***** MATERIAL SUPPLIED *****
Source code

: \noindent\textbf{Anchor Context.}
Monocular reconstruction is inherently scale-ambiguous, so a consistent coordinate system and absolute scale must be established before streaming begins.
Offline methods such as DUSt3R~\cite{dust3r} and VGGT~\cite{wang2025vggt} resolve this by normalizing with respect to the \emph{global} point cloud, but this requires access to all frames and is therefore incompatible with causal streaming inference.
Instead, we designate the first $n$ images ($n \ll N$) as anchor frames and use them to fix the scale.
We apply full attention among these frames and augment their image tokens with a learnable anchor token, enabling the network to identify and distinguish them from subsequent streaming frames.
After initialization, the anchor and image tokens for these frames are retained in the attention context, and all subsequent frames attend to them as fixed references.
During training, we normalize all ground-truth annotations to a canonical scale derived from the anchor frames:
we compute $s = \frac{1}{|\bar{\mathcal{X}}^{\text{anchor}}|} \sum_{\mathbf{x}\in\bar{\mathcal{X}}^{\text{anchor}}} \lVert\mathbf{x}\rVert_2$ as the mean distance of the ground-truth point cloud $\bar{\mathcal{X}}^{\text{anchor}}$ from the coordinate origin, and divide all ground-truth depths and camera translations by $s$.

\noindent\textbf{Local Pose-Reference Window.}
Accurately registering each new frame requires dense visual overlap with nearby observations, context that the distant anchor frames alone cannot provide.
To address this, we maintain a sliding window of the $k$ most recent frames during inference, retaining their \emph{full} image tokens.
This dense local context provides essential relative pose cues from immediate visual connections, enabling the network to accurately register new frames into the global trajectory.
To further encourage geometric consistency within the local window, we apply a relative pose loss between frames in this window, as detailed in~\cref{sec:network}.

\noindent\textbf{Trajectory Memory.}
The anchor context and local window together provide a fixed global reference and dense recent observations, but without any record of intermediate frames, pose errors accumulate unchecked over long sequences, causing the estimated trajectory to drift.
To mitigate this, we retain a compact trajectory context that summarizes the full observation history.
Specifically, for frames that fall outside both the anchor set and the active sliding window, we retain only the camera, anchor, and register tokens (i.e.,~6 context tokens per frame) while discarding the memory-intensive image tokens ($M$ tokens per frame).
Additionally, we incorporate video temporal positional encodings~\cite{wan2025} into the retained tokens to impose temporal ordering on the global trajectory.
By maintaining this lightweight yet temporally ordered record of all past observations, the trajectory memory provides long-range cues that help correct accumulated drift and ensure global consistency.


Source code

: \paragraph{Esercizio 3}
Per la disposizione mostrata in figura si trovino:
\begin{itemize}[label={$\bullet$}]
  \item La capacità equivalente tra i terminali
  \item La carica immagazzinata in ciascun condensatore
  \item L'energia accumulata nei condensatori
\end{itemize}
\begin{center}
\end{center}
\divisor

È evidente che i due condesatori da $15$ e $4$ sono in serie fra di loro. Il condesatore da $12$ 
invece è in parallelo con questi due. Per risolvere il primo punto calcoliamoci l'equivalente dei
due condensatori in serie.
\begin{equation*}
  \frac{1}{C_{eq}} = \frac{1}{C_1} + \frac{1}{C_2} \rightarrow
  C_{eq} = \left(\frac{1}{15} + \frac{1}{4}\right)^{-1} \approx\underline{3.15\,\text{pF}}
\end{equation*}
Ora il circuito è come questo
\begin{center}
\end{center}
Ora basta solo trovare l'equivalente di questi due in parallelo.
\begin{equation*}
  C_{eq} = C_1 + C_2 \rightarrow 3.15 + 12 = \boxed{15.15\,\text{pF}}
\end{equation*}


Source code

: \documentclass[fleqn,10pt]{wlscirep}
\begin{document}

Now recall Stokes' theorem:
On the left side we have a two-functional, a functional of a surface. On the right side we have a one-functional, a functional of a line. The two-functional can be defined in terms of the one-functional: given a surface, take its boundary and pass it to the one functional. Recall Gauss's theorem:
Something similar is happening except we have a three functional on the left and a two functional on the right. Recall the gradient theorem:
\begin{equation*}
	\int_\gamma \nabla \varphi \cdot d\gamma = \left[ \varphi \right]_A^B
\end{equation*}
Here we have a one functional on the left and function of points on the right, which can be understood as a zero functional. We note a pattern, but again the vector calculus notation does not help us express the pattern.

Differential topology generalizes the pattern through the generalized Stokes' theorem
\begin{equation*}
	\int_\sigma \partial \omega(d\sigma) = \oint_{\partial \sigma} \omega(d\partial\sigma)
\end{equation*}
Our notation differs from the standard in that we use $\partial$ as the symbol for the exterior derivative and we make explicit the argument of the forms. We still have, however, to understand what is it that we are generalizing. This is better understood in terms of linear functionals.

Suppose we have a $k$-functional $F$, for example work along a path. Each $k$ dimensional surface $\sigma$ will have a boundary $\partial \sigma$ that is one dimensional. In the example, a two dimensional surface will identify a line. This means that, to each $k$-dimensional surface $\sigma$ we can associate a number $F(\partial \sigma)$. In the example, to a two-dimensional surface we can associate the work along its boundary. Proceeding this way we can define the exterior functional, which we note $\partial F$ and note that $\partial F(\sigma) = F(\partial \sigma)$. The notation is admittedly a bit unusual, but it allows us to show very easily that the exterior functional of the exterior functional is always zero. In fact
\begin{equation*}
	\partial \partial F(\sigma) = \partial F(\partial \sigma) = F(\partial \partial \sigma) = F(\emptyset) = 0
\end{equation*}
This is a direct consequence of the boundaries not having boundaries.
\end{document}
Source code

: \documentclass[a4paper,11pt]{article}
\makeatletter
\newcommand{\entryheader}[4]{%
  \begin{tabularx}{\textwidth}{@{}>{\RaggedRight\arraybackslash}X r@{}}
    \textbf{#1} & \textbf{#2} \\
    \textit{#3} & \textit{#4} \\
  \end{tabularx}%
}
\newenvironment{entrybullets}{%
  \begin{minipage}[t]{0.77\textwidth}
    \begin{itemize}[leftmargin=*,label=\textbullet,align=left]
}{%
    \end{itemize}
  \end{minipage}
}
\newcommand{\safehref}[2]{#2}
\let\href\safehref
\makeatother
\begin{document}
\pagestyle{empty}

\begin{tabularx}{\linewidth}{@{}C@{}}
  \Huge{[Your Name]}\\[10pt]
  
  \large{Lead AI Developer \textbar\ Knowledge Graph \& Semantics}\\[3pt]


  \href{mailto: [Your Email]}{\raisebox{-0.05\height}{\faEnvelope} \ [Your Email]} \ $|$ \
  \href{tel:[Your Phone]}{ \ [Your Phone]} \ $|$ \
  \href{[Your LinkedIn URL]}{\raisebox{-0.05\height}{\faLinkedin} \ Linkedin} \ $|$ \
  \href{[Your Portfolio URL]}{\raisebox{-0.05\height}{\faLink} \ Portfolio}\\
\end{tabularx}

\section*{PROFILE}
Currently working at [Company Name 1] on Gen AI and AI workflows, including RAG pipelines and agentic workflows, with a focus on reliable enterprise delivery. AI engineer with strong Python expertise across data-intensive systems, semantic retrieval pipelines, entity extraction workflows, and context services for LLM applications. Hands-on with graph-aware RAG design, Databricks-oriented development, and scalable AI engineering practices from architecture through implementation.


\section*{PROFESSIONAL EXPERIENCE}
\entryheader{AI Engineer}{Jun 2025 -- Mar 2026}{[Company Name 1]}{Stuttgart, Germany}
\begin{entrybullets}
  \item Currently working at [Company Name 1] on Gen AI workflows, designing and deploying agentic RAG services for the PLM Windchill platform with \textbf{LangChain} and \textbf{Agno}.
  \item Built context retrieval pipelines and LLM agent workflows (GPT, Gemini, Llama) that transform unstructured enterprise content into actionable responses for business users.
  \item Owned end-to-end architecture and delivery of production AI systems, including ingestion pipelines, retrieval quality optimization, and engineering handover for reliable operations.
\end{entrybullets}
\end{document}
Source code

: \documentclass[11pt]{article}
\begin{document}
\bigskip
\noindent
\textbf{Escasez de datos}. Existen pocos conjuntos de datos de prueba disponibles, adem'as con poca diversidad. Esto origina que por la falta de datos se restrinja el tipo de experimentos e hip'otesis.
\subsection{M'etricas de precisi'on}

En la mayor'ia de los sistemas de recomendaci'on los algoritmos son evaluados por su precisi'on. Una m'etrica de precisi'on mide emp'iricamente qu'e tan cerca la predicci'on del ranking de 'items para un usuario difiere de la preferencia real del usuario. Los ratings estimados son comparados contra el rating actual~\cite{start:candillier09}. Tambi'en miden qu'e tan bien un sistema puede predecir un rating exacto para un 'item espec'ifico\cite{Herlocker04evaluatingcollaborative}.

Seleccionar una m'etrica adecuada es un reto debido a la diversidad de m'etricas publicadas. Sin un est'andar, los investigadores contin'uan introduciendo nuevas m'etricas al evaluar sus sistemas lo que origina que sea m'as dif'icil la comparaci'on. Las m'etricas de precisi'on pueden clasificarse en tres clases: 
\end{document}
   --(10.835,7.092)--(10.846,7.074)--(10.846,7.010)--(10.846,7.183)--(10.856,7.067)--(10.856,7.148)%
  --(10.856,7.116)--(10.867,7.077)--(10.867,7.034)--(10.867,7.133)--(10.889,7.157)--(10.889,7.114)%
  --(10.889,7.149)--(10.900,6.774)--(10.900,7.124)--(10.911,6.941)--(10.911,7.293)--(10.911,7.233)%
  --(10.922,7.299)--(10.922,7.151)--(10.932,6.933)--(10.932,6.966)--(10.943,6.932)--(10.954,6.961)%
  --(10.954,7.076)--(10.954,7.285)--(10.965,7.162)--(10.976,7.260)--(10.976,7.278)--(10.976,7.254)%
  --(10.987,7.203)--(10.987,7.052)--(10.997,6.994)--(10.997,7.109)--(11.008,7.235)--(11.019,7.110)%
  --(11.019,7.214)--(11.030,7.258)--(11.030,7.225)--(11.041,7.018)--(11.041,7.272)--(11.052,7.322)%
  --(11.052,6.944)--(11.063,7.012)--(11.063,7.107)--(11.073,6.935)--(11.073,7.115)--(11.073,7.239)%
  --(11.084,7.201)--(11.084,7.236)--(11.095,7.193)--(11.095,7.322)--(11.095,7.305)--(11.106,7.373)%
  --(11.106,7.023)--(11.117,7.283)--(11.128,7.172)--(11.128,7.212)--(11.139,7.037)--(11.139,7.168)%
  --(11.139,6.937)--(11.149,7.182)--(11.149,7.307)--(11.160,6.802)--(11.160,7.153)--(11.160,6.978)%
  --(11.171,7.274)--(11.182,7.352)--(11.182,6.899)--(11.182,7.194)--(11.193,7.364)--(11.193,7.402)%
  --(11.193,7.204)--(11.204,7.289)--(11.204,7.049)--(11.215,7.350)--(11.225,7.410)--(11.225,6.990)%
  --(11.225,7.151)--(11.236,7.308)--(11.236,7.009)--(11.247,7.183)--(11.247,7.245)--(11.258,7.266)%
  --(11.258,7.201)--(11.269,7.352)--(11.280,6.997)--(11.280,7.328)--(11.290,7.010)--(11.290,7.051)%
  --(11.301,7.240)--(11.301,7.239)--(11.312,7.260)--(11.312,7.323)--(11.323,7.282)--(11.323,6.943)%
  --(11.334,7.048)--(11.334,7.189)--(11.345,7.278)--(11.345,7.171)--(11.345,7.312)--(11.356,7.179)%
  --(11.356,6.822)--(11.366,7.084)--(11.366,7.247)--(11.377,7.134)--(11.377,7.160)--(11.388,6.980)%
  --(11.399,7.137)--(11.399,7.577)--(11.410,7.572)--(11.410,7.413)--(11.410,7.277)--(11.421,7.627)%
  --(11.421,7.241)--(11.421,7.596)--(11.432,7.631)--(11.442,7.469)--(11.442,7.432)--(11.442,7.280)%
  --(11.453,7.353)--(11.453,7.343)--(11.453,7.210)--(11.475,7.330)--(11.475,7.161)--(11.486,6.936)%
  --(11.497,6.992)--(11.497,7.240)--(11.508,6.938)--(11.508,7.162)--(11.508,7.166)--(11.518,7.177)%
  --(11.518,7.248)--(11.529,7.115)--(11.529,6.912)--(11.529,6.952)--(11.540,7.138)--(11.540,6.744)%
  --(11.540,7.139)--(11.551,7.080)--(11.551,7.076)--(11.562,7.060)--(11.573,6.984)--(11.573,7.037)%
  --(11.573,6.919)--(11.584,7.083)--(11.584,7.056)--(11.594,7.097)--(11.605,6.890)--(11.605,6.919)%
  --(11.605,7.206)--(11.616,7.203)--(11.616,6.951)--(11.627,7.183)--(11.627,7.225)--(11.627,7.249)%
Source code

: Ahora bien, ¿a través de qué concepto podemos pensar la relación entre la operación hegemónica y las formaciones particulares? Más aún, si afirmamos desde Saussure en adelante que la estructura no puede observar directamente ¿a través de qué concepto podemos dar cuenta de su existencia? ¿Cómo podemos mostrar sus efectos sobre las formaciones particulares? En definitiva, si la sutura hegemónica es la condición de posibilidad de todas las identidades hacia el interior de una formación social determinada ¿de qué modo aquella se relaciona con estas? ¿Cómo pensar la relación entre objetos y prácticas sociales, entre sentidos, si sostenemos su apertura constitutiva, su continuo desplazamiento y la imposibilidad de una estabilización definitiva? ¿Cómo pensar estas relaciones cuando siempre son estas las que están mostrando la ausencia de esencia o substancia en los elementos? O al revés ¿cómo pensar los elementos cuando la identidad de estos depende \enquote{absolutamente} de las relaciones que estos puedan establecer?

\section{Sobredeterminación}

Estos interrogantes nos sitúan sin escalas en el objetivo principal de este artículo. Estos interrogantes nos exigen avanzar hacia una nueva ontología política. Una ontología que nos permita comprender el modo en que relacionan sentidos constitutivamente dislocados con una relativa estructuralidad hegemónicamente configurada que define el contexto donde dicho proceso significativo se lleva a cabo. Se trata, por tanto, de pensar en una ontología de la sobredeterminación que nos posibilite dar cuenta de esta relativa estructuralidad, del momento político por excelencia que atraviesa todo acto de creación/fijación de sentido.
*****
EXERCISE:
The expected output is every line of the records in which the string "through" appears.

WRITTEN SOLUTION:
Differential topology generalizes the pattern through the generalized Stokes' theorem
Currently working at [Company Name 1] on Gen AI and AI workflows, including RAG pipelines and agentic workflows, with a focus on reliable enterprise delivery. AI engineer with strong Python expertise across data-intensive systems, semantic retrieval pipelines, entity extraction workflows, and context services for LLM applications. Hands-on with graph-aware RAG design, Databricks-oriented development, and scalable AI engineering practices from architecture through implementation.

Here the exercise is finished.